--- Entries supplied ---

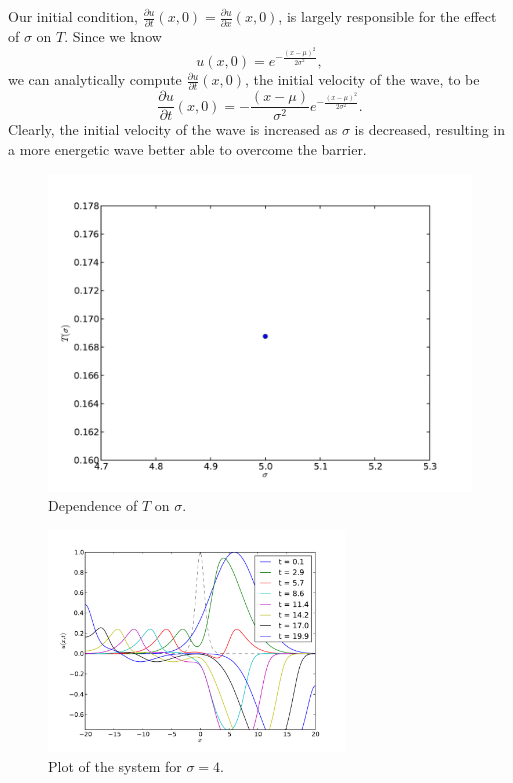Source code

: \documentclass[10pt]{article}
\begin{document}
Our initial condition, $\frac{\partial u}{\partial t}(x,0) = \frac{\partial u}{\partial x} (x,0)$,
is largely responsible for the effect of $\sigma$ on $T$. Since we know
$$ u(x,0) = e^{-\frac{(x-\mu)^2}{2\sigma^2}},$$
we can analytically compute $\frac{\partial u}{\partial t}(x,0)$, the initial velocity
of the wave, to be
$$ \frac{\partial u}{\partial t}(x,0) = -\frac{(x-\mu)}{\sigma^2}e^{-\frac{(x-\mu)^2}{2\sigma^2}}. $$
Clearly, the initial velocity of the wave is increased as $\sigma$ is decreased, resulting in
a more energetic wave better able to overcome the barrier.

\begin{figure}
  \centering
  \includegraphics[width=\textwidth]{2/sigma.pdf}
  \caption{Dependence of $T$ on $\sigma$.}
  \label{f:sigma}
\end{figure}

\begin{figure}
  \centering
  \includegraphics[width=0.7\textwidth]{2/bigsig.pdf}
  \caption{Plot of the system for $\sigma=4$.}
  \label{f:bigsig}
\end{figure}
\end{document}
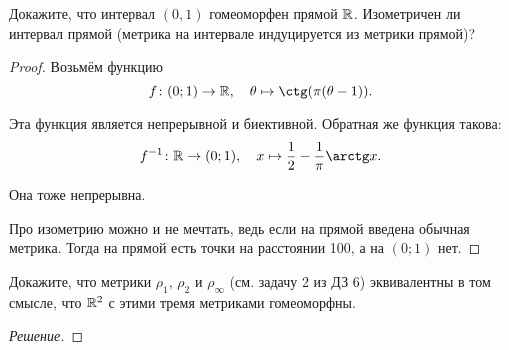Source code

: \documentclass[10pt]{article}
\begin{document}
\date{20 января 2025}

\begin{tasks}
    \item Докажите, что интервал $(0,1)$ гомеоморфен прямой $\mathbb R$. Изометричен ли интервал прямой (метрика на интервале индуцируется из метрики прямой)?
    \begin{proof}
        Возьмём функцию $$f\colon (0;1) \to \R, \quad \theta \mapsto \ctg(\pi(\theta-1)).$$

        Эта функция является непрерывной и биективной. Обратная же функция такова: $$f^{-1}\colon \R \to (0;1), \quad x \mapsto \frac 1 2 - \frac 1 \pi\arctg x.$$

        Она тоже непрерывна.

        \begin{figure}[h]
            \centering
        \end{figure}

        Про изометрию можно и не мечтать, ведь если на прямой введена обычная метрика. Тогда на прямой есть точки на расстоянии 100, а на $(0;1)$ нет.
    \end{proof}
    \pagebreak
    \item Докажите, что метрики $\rho_1$, $\rho_2$ и $\rho_\infty$ (см. задачу 2 из ДЗ 6) эквивалентны в том смысле, что $\mathbb R^2$ с этими тремя метриками гомеоморфны.
    \begin{proof}[Решение]
        \phantom{sfafd}
        

\end{proof}
\end{tasks}
\end{document}
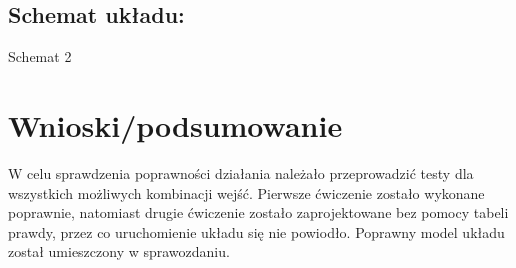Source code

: \documentclass[12pt,a4paper]{article}
\begin{document}
		\subsection{Schemat układu:}
		
			\vspace{0.5cm}
			\begin{center}
				Schemat 2
			\end{center}

	\section{Wnioski/podsumowanie}
			W celu sprawdzenia poprawności działania należało przeprowadzić testy dla wszystkich możliwych kombinacji wejść. Pierwsze ćwiczenie zostało wykonane poprawnie, natomiast drugie ćwiczenie zostało zaprojektowane bez pomocy tabeli prawdy, przez co uruchomienie układu się nie powiodło. Poprawny model układu został umieszczony w sprawozdaniu.
	
\end{document}

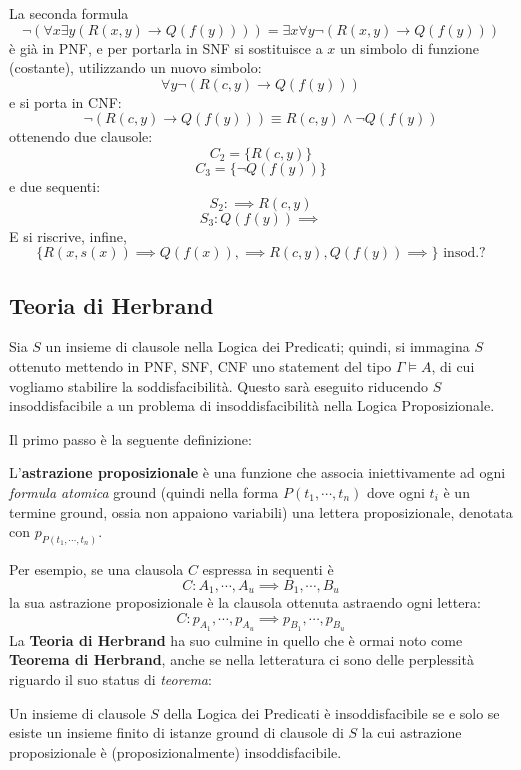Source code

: La seconda formula 
$$
\neg (\forall x \exists y (R(x,y) \rightarrow Q(f(y)))) = \exists x \forall y \neg (R(x,y) \rightarrow Q(f(y)))
$$
è già in PNF, e per portarla in SNF si sostituisce a $x$ un simbolo di funzione
(costante), utilizzando un nuovo simbolo:
$$
\forall y \neg (R(c, y) \rightarrow Q(f(y)))
$$
e si porta in CNF: 
$$
\neg (R(c,y) \rightarrow Q(f(y))) \equiv R(c,y) \land \neg Q(f(y))
$$
ottenendo  due clausole: 
$$
C_2 = \{R(c,y)\}
$$
$$
C_3 = \{\neg Q(f(y))\}
$$
e due sequenti: 
$$
S_2 : \implies R(c,y)
$$
$$
S_3 : Q(f(y)) \implies
$$
E si riscrive, infine, 
$$
\{ R(x,s(x)) \implies Q(f(x)), \implies R(c,y), Q(f(y)) \implies\} \text{ insod.?}
$$
\subsection{Teoria di Herbrand}
Sia $S$ un insieme di clausole nella Logica dei Predicati; quindi, si immagina $S$ 
ottenuto mettendo in PNF, SNF, CNF uno statement del tipo $\Gamma \models A$, 
di cui vogliamo stabilire la soddisfacibilità. Questo sarà eseguito riducendo 
$S$ insoddisfacibile a un problema di insoddisfacibilità nella Logica Proposizionale.

Il primo passo è la seguente definizione: 
\begin{defi}
        L'\textbf{astrazione proposizionale} è una funzione che associa iniettivamente 
        ad ogni \textit{formula atomica} ground (quindi nella forma $P(t_1, \cdots, t_n)$
        dove ogni $t_i$ è un termine ground, ossia non appaiono variabili) una 
        lettera proposizionale, denotata con $p_{P(t_1, \cdots, t_n)}$. 
\end{defi}

Per esempio, se una clausola $C$ espressa in sequenti è 
$$
C: A_1, \cdots, A_u \implies B_1, \cdots, B_u
$$
la sua astrazione proposizionale è la clausola ottenuta astraendo ogni lettera: 
$$
C: p_{A_1}, \cdots, p_{A_u} \implies p_{B_1}, \cdots, p_{B_u}
$$
La \textbf{Teoria di Herbrand} ha suo culmine in quello che è ormai noto 
come \textbf{Teorema di Herbrand}, anche se nella letteratura ci sono delle 
perplessità riguardo il suo status di \textit{teorema}: 
\begin{teo}[di Herbrand]
        Un insieme di clausole $S$ della Logica dei Predicati è insoddisfacibile 
        se e solo se esiste un insieme finito di istanze ground di clausole 
        di $S$ la cui astrazione proposizionale è (proposizionalmente) insoddisfacibile.
\end{teo}


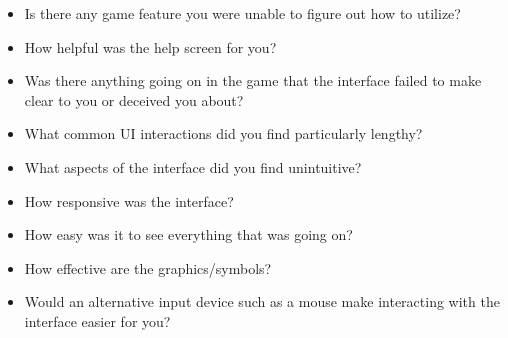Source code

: \documentclass[12pt, titlepage]{article}
\begin{document}
	\begin{itemize}
		\item Is there any game feature you were unable to figure out how to utilize?
		\item How helpful was the help screen for you?
		\item Was there anything going on in the game that the interface failed to make clear to you or deceived you about?
		\item What common UI interactions did you find particularly lengthy?
		\item What aspects of the interface did you find unintuitive?
		\item How responsive was the interface?
		\item How easy was it to see everything that was going on?
		\item How effective are the graphics/symbols?
		\item Would an alternative input device such as a mouse make interacting with the interface easier for you?
	\end{itemize}
\end{document}
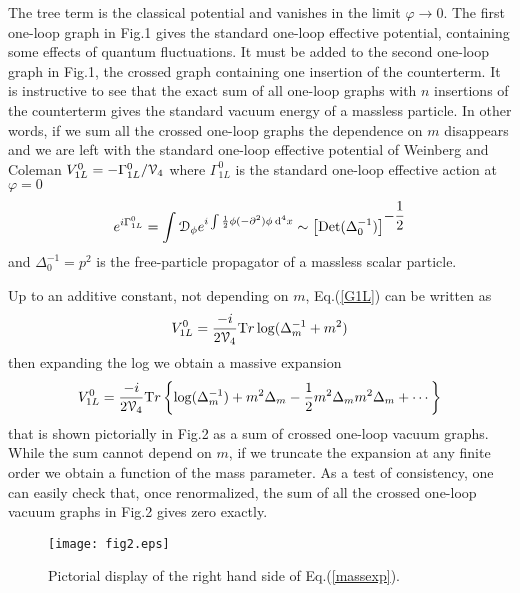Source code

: \documentclass[aps,preprint]{revtex4}
\newcommand{\BE}{\begin{equation}}
\newcommand{\EE}{\end{equation}}
\newcommand{\Tr}{\mathrm Tr}
\begin{document}
The tree term is the classical potential and vanishes in the limit $\varphi\to 0$. The first one-loop graph
in Fig.1 gives the standard one-loop effective potential, containing some effects of quantum fluctuations.
It must be added to the second one-loop graph in Fig.1, the crossed graph containing one insertion of the
counterterm. It is instructive to see that the exact sum of all one-loop graphs with $n$ insertions of the
counterterm gives the standard vacuum energy of a massless particle. In other words, if we sum all the crossed
one-loop graphs the dependence on $m$ disappears and we are left with the standard one-loop effective potential
of Weinberg and Coleman\cite{WC} $V_{1L}^0=-\Gamma_{1L}^0/{\cal V}_4$ where $\Gamma_{1L}^0$ is the standard
one-loop effective action at $\varphi=0$
\BE
e^{i\Gamma_{1L}^0}=\int {\cal D}_{\phi} e^{i \int \frac{1}{2} \phi (-\partial^2)\phi \>{\rm d}^4x}
\sim\left[{\rm Det}(\Delta_0^{-1})\right]^{\displaystyle{-\frac{1}{2}}}
\label{G1L}
\EE
and $\Delta_0^{-1}=p^2$ is the free-particle propagator of a massless scalar particle.

Up to an additive constant, not depending on $m$, Eq.(\ref{G1L}) can be written as
\BE
V^0_{1L}=\frac{-i}{2{\cal V}_4}\Tr \log(\Delta_m^{-1}+m^2)
\EE
then expanding the log we obtain a massive expansion
\BE
V^0_{1L}=\frac{-i}{2{\cal V}_4} \Tr\left\{ \log(\Delta_m^{-1})+ m^2\Delta_m
-\frac{1}{2}m^2\Delta_m m^2\Delta_m+\cdots\right\}
\label{massexp}
\EE
that is shown pictorially in Fig.2 as a sum of crossed one-loop vacuum graphs. While the sum cannot depend on
$m$, if we truncate the expansion at any finite order we obtain a function of the mass parameter.
As a test of consistency, one can easily check that, once renormalized, the sum of all the crossed 
one-loop vacuum graphs in Fig.2 gives zero exactly.

\begin{figure}[b] 
\centering
\texttt{[image: fig2.eps]}
\caption{Pictorial display of the right hand side of Eq.(\ref{massexp}).}
\label{fig2}
\end{figure}
\end{document}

---

#### What is expected
All that should appear in the answer is the lines above from the line with "you find unintuitive?" through the line with "counterterm gives the", retyped exactly, pictures left out.

#### Answer box
		\item What aspects of the interface did you find unintuitive?
		\item How responsive was the interface?
		\item How easy was it to see everything that was going on?
		\item How effective are the graphics/symbols?
		\item Would an alternative input device such as a mouse make interacting with the interface easier for you?
	\end{itemize}
\end{document}
Source code

: \documentclass[aps,preprint]{revtex4}
\newcommand{\BE}{\begin{equation}}
\newcommand{\EE}{\end{equation}}
\newcommand{\Tr}{\mathrm Tr}
\begin{document}
The tree term is the classical potential and vanishes in the limit $\varphi\to 0$. The first one-loop graph
in Fig.1 gives the standard one-loop effective potential, containing some effects of quantum fluctuations.
It must be added to the second one-loop graph in Fig.1, the crossed graph containing one insertion of the
counterterm. It is instructive to see that the exact sum of all one-loop graphs with $n$ insertions of the
counterterm gives the standard vacuum energy of a massless particle. In other words, if we sum all the crossed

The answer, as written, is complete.